Untangling the many varieties of fraud claims can get complicated, especially when merchants are trying to make sense of their chargeback data for analytical purposes. It can be helpful to know how fraud claims are handled on the bank’s end, what sort of timeline to expect, and what actions they are likely to take.
What Are the Different Types of Fraud Claims?
- True fraud is when a fraudster steals a cardholder’s payment credentials and uses them to make a purchase.
- Friendly fraud, also known as chargeback fraud or credit card dispute fraud, is when a cardholder disputes a transaction and receives a chargeback based on false claims.
A dispute is when a cardholder asks their bank for a chargeback on a transaction, claiming that they either didn’t authorize the transaction or didn’t get what they paid for. Most legitimate disputes occur in cases of true fraud.
If the customer didn’t get what they paid for, they’re required to contact the merchant before disputing the charge, which will usually result in the merchant providing a refund or some other remedy. In rare cases, the merchant may refuse to refund a purchase that was undelivered or defective, in which case the customer can file a dispute.
In cases of true fraud, both a cardholder and the merchant can be considered victims. The cardholder was the one whose information was stolen and used illegally, while the merchant will be the one bearing the cost. In cases of friendly fraud, however, the customer is actually defrauding the merchant.
These types of fraud can be broken down further into categories like credit card fraud, account takeover fraud, etc. For now, however, let’s focus on the big picture.
What Happens When a Bank Gets a Fraud Claim?
The first thing the bank will do is try to substantiate that fraud has actually occurred. They will ask the cardholder to provide additional details about the transaction and how they know it’s fraudulent.
For cardholders who have been victimized by fraudsters, this can feel like a big ask. Oftentimes when a cardholder first notices fraud on their account, they discover that it’s been going on for quite some time. Small, easily overlooked card testing purchases often accumulate before the fraudster goes for a big payout.
Researching and documenting all of these transactions to satisfy the bank can be a lot of work, but it’s worth it—the Fair Credit Billing Act caps cardholder liability for credit card fraud at $50. As long as the fraud claim is substantiated, the cardholder won’t be held responsible for more than that amount.

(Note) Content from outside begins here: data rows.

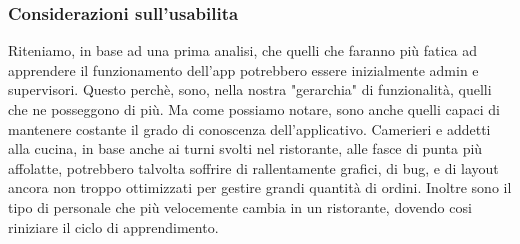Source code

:     \subsubsection*{Considerazioni sull'usabilita}
        \begin{flushleft}
            Riteniamo, in base ad una prima analisi, che quelli che faranno più fatica ad apprendere il funzionamento dell'app potrebbero essere inizialmente admin e supervisori.
            Questo perchè, sono, nella nostra "gerarchia" di funzionalità, quelli che ne posseggono di più. 
            Ma come possiamo notare, sono anche quelli capaci di mantenere costante il grado di conoscenza dell'applicativo.
            Camerieri e addetti alla cucina, in base anche ai turni svolti nel ristorante, alle fasce di punta più affolatte, potrebbero talvolta
            soffrire di rallentamente grafici, di bug, e di layout ancora non troppo ottimizzati per gestire grandi quantità di ordini.
            Inoltre sono il tipo di personale che più velocemente cambia in un ristorante, dovendo cosi riniziare il ciclo di apprendimento.
        \end{flushleft}
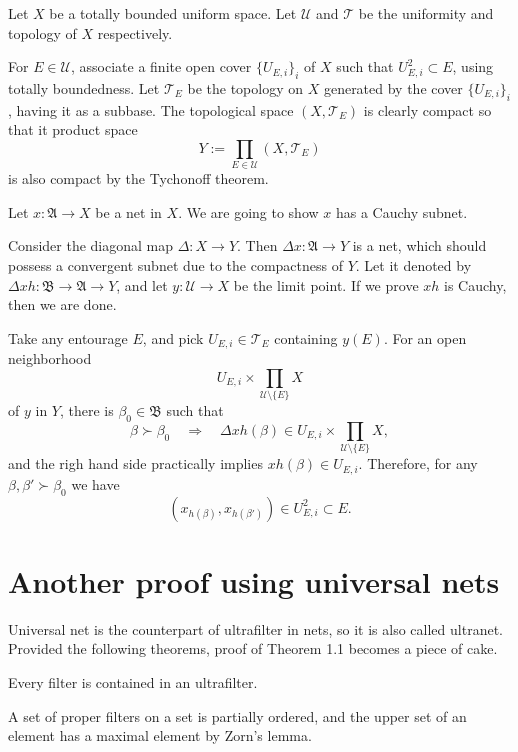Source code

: \documentclass[11pt]{amsart}
\begin{document}
\begin{pf}[2 of Theorem 1.1.]
Let $X$ be a totally bounded uniform space.
Let $\mathcal{U}$ and $\mathcal{T}$ be the uniformity and topology of $X$ respectively.

For $E\in\mathcal{U}$, associate a finite open cover $\{U_{E,i}\}_i$ of $X$ such that $U_{E,i}^2\subset E$, using totally boundedness.
Let $\mathcal{T}_E$ be the topology on $X$ generated by the cover $\{U_{E,i}\}_i$, having it as a subbase.
The topological space $(X,\mathcal{T}_E)$ is clearly compact so that it product space
\[Y:=\prod_{E\in\mathcal{U}}(X,\mathcal{T}_E)\]
is also compact by the Tychonoff theorem.

Let $x:\mathfrak{A}\to X$ be a net in $X$.
We are going to show $x$ has a Cauchy subnet.

Consider the diagonal map $\Delta:X\to Y$.
Then $\Delta x:\mathfrak{A}\to Y$ is a net, which should possess a convergent subnet due to the compactness of $Y$.
Let it denoted by $\Delta xh:\mathfrak{B}\to\mathfrak{A}\to Y$, and let $y:\mathcal{U}\to X$ be the limit point.
If we prove $xh$ is Cauchy, then we are done.

Take any entourage $E$, and pick $U_{E,i}\in\mathcal{T}_E$ containing $y(E)$.
For an open neighborhood
\[U_{E,i}\times\prod_{\mathcal{U}\setminus\{E\}}X\]
of $y$ in $Y$, there is $\beta_0\in\mathfrak{B}$ such that
\[\beta\succ\beta_0\quad\Rightarrow\quad\Delta xh(\beta)\in U_{E,i}\times\prod_{\mathcal{U}\setminus\{E\}}X,\]
and the righ hand side practically implies $xh(\beta)\in U_{E,i}$.
Therefore, for any $\beta,\beta'\succ\beta_0$ we have
\[(x_{h(\beta)},x_{h(\beta')})\in U_{E,i}^2\subset E.\]
\end{pf}


\section{Another proof using universal nets}

Universal net is the counterpart of ultrafilter in nets, so it is also called ultranet.
Provided the following theorems, proof of Theorem 1.1 becomes a piece of cake.

\begin{thm}
Every filter is contained in an ultrafilter.
\end{thm}
\begin{pf}
A set of proper filters on a set is partially ordered, and the upper set of an element has a maximal element by Zorn's lemma.
\end{pf}
\end{document}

Many banks even have policies dictating that the customer won’t be held liable for any amount at all when fraud occurs.
Debit card fraud is governed by the Electronic Fund Transfer Act, which requires cardholders to notify banks about fraudulent charges within 60 days of the transaction—any later and the bank is not obligated to respond. In addition, cardholder liability for fraud is only limited to $50 if the bank is notified within two days of the transaction. However, most banks give their customers 120 days to dispute a fraudulent charge and have more generous liability policies than required.
Once notified, the bank has 10 business days to investigate the claim and reach a decision. If they find that fraud did indeed occur, they are obligated to refund the cardholder.
If the bank needs more time to investigate, they can take up to 45 days, but they must at least temporarily return the funds to the cardholder’s account by the 10-day deadline. Many banks streamline this process by granting a provisional credit as soon as a dispute is filed.
How Do Banks Investigate Fraud?
Bank investigators will usually start with the transaction data and look for likely indicators of fraud. Time stamps, location data, IP addresses, and other elements can be used to prove whether or not the cardholder was involved in the transaction.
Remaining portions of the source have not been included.